▶ **Work instruction**:
Only one stretch of the listing below is wanted. Begin at the line that has "### La gestion des fichiers Teams", stop after the line that has "- Maximum de 250 utilisateurs", and repeat every line in between exactly.

********************

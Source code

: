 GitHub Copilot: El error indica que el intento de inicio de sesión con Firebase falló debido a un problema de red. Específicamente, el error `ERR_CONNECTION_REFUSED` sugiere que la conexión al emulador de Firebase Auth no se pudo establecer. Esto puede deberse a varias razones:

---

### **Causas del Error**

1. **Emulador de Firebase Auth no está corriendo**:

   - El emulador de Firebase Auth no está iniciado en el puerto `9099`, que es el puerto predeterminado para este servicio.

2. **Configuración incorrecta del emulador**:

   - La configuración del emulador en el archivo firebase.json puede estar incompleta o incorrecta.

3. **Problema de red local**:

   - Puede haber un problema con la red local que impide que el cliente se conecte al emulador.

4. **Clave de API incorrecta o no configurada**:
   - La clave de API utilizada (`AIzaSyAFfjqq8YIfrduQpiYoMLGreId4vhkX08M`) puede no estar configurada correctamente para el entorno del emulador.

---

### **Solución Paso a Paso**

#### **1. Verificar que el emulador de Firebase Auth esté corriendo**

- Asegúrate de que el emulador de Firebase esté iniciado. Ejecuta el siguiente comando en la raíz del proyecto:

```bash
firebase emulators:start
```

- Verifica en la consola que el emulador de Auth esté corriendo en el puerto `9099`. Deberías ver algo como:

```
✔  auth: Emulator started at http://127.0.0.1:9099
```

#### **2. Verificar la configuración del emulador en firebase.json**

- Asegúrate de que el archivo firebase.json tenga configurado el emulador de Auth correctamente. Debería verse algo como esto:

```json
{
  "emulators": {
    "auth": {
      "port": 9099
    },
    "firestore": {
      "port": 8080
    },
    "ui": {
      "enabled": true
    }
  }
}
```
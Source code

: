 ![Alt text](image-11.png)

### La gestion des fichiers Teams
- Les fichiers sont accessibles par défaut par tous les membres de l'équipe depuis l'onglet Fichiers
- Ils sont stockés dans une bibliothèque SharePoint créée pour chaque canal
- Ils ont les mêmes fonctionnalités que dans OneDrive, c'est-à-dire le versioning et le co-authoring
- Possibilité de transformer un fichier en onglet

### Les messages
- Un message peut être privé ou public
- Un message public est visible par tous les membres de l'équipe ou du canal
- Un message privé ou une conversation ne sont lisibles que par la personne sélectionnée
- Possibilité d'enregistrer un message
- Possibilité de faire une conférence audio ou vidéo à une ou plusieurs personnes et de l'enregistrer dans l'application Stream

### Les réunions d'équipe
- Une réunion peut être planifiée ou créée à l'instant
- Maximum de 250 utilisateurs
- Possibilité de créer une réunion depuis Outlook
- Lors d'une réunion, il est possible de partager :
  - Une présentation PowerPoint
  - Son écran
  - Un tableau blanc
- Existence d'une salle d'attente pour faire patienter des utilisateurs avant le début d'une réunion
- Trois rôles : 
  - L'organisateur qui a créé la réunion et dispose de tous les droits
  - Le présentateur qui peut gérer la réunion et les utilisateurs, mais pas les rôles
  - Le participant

********************

▶ **Result for this exercise**:
### La gestion des fichiers Teams
- Les fichiers sont accessibles par défaut par tous les membres de l'équipe depuis l'onglet Fichiers
- Ils sont stockés dans une bibliothèque SharePoint créée pour chaque canal
- Ils ont les mêmes fonctionnalités que dans OneDrive, c'est-à-dire le versioning et le co-authoring
- Possibilité de transformer un fichier en onglet

### Les messages
- Un message peut être privé ou public
- Un message public est visible par tous les membres de l'équipe ou du canal
- Un message privé ou une conversation ne sont lisibles que par la personne sélectionnée
- Possibilité d'enregistrer un message
- Possibilité de faire une conférence audio ou vidéo à une ou plusieurs personnes et de l'enregistrer dans l'application Stream

### Les réunions d'équipe
- Une réunion peut être planifiée ou créée à l'instant
- Maximum de 250 utilisateurs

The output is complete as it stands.